**Task prompt**. In the data that follows, how many lines contain the word "직사각형"? Give only that number.

▼

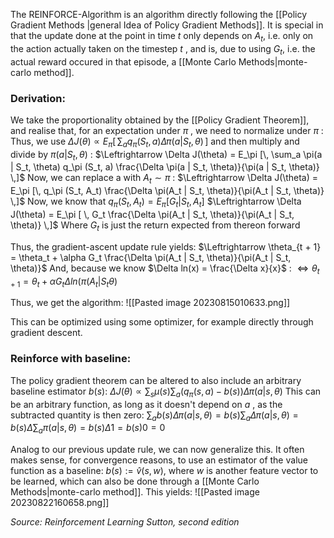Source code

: The REINFORCE-Algorithm is an algorithm directly following the [[Policy Gradient Methods |general Idea of Policy Gradient Methods]]. It is special in that the update done at the point in time $t$ only depends on $A_t$, i.e. only on the action actually taken on the timestep $t$ , and is, due to using $G_t$, i.e. the actual reward occured in that episode, a [[Monte Carlo Methods|monte-carlo method]].
### Derivation:
We take the proportionality obtained by the [[Policy Gradient Theorem]], and realise that, for an expectation under $\pi$ , we need to normalize under $\pi$ :
Thus, we use $\Delta J(\theta) \propto E_\pi  [\, \sum_a  q_\pi (S_t, a) \Delta \pi(a | S_t, \theta) \, ]$ and then multiply and divide by $\pi(a | S_t, \theta)$ :
$\Leftrightarrow \Delta J(\theta) = E_\pi [\, \sum_a  \pi(a | S_t, \theta) q_\pi (S_t, a) \frac{\Delta \pi(a | S_t, \theta)}{\pi(a | S_t, \theta)}  \,]$ Now, we can replace a with $A_t \sim \pi$ :
$\Leftrightarrow \Delta J(\theta) = E_\pi [\, q_\pi (S_t, A_t) \frac{\Delta \pi(A_t | S_t, \theta)}{\pi(A_t | S_t, \theta)}  \,]$ Now, we know that $q_\pi (S_t, A_t) = E_\pi [ G_t | S_t, A_t ]$ 
$\Leftrightarrow \Delta J(\theta) = E_\pi [ \,  G_t \frac{\Delta \pi(A_t | S_t, \theta)}{\pi(A_t | S_t, \theta)}  \,]$  Where $G_t$ is just the return expected from thereon forward

Thus, the gradient-ascent update rule yields:
$\Leftrightarrow \theta_{t + 1} = \theta_t + \alpha G_t \frac{\Delta \pi(A_t | S_t, \theta)}{\pi(A_t | S_t, \theta)}$
And, because we know $\Delta ln(x) = \frac{\Delta x}{x}$ :
$\Leftrightarrow \theta_{t + 1} = \theta_t + \alpha G_t \Delta ln(\pi(A_t | S_t \theta)$

Thus, we get the algorithm:
![[Pasted image 20230815010633.png]]

This can be optimized using some optimizer, for example directly through gradient descent.
### Reinforce with baseline:
The policy gradient theorem can be altered to also include an arbitrary baseline estimator $b(s)$:
$\Delta J(\theta) \propto \sum_s \mu(s) \sum_a (q_\pi (s, a) - b(s)) \Delta \pi(a | s, \theta)$
This can be an arbitrary function, as long as it doesn't depend on $a$ , as the subtracted quantity is then zero:
$\sum_a b(s) \Delta \pi(a | s, \theta) = b(s) \sum_a  \Delta \pi(a | s, \theta) = b(s) \Delta \sum_a  \pi(a | s, \theta) = b(s) \Delta 1 = b(s) 0 = 0$

Analog to our previous update rule, we can now generalize this. It often makes sense, for convergence reasons, to use an estimator of the value function as a baseline: $b(s) := \hat{v} (s, w)$, where $w$ is another feature vector to be learned, which can also be done through a [[Monte Carlo Methods|monte-carlo method]].
This yields:
![[Pasted image 20230822160658.png]]





*Source: Reinforcement Learning Sutton, second edition*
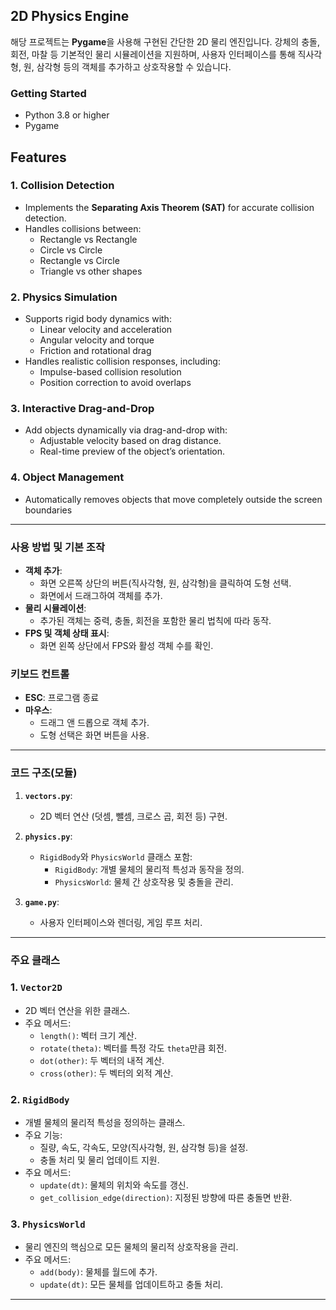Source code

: ## 2D Physics Engine

해당 프로젝트는 **Pygame**을 사용해 구현된 간단한 2D 물리 엔진입니다. 강체의 충돌, 회전, 마찰 등 기본적인 물리 시뮬레이션을 지원하며, 사용자 인터페이스를 통해 직사각형, 원, 삼각형 등의 객체를 추가하고 상호작용할 수 있습니다.



### **Getting Started**
- Python 3.8 or higher
- Pygame

## **Features**

### 1. **Collision Detection**
- Implements the **Separating Axis Theorem (SAT)** for accurate collision detection.
- Handles collisions between:
  - Rectangle vs Rectangle
  - Circle vs Circle
  - Rectangle vs Circle
  - Triangle vs other shapes

### 2. **Physics Simulation**
- Supports rigid body dynamics with:
  - Linear velocity and acceleration
  - Angular velocity and torque
  - Friction and rotational drag
- Handles realistic collision responses, including:
  - Impulse-based collision resolution
  - Position correction to avoid overlaps

### 3. **Interactive Drag-and-Drop**
- Add objects dynamically via drag-and-drop with:
  - Adjustable velocity based on drag distance.
  - Real-time preview of the object’s orientation.

### 4. **Object Management**
- Automatically removes objects that move completely outside the screen boundaries

---

### **사용 방법 및 기본 조작**
- **객체 추가**:
  - 화면 오른쪽 상단의 버튼(직사각형, 원, 삼각형)을 클릭하여 도형 선택.
  - 화면에서 드래그하여 객체를 추가.
- **물리 시뮬레이션**:
  - 추가된 객체는 중력, 충돌, 회전을 포함한 물리 법칙에 따라 동작.
- **FPS 및 객체 상태 표시**:
  - 화면 왼쪽 상단에서 FPS와 활성 객체 수를 확인.

### **키보드 컨트롤**
- **ESC**: 프로그램 종료
- **마우스**:
  - 드래그 앤 드롭으로 객체 추가.
  - 도형 선택은 화면 버튼을 사용.

---

### **코드 구조(모듈)**
1. **`vectors.py`**:
   - 2D 벡터 연산 (덧셈, 뺄셈, 크로스 곱, 회전 등) 구현.

2. **`physics.py`**:
   - `RigidBody`와 `PhysicsWorld` 클래스 포함:
     - `RigidBody`: 개별 물체의 물리적 특성과 동작을 정의.
     - `PhysicsWorld`: 물체 간 상호작용 및 충돌을 관리.

3. **`game.py`**:
   - 사용자 인터페이스와 렌더링, 게임 루프 처리.

---

### **주요 클래스**

### 1. **`Vector2D`**
- 2D 벡터 연산을 위한 클래스.
- 주요 메서드:
  - `length()`: 벡터 크기 계산.
  - `rotate(theta)`: 벡터를 특정 각도 `theta`만큼 회전.
  - `dot(other)`: 두 벡터의 내적 계산.
  - `cross(other)`: 두 벡터의 외적 계산.

### 2. **`RigidBody`**
- 개별 물체의 물리적 특성을 정의하는 클래스.
- 주요 기능:
  - 질량, 속도, 각속도, 모양(직사각형, 원, 삼각형 등)을 설정.
  - 충돌 처리 및 물리 업데이트 지원.
- 주요 메서드:
  - `update(dt)`: 물체의 위치와 속도를 갱신.
  - `get_collision_edge(direction)`: 지정된 방향에 따른 충돌면 반환.

### 3. **`PhysicsWorld`**
- 물리 엔진의 핵심으로 모든 물체의 물리적 상호작용을 관리.
- 주요 메서드:
  - `add(body)`: 물체를 월드에 추가.
  - `update(dt)`: 모든 물체를 업데이트하고 충돌 처리.

---
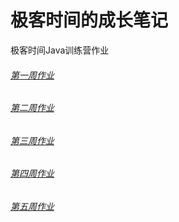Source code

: # 极客时间的成长笔记
极客时间Java训练营作业

###### [第一周作业](https://github.com/zerolbsony/geektime/blob/main/week1/作业.md)

###### [第二周作业](https://github.com/zerolbsony/geektime/blob/main/week2/作业.md)

###### [第三周作业](https://github.com/zerolbsony/geektime/blob/main/week3/作业.md)

###### [第四周作业](https://github.com/zerolbsony/geektime/blob/main/week4/作业.md)

###### [第五周作业](https://github.com/zerolbsony/geektime/blob/main/week5/作业.md)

▲

**Exercise result**. 3